:: What is expected ::
Which lines below include "touch"? Copy them all.

************

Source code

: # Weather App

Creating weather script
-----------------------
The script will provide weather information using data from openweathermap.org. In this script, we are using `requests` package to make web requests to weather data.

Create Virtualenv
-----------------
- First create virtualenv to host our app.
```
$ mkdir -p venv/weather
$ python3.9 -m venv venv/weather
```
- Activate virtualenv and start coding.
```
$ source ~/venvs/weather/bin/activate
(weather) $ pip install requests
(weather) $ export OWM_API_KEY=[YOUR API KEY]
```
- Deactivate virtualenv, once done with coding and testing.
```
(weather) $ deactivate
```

************

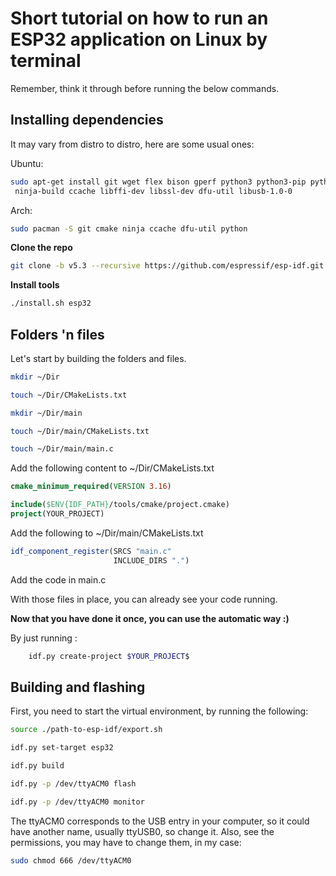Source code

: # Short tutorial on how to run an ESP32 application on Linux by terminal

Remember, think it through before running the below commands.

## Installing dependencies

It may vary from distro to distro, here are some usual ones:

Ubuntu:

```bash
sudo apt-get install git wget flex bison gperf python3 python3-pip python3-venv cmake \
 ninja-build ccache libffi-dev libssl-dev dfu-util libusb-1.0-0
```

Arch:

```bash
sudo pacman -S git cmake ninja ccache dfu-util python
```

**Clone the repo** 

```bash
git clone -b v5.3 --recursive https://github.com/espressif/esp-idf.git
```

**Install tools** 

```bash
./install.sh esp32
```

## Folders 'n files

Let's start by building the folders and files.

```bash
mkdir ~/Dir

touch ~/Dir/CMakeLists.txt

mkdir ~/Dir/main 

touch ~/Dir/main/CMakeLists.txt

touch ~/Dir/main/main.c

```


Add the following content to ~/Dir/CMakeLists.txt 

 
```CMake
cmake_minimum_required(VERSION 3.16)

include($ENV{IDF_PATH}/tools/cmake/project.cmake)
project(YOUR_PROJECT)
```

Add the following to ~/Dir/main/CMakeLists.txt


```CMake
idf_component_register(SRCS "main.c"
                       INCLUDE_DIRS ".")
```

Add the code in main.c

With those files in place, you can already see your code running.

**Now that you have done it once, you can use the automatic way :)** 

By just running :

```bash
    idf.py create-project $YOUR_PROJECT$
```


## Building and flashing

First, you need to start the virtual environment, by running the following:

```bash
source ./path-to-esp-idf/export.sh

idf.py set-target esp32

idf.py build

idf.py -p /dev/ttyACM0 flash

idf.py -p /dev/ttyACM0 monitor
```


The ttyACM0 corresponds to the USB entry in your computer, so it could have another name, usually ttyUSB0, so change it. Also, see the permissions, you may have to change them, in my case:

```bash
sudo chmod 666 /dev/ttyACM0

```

************

:: Solved exercise ::
touch ~/Dir/CMakeLists.txt
touch ~/Dir/main/CMakeLists.txt
touch ~/Dir/main/main.c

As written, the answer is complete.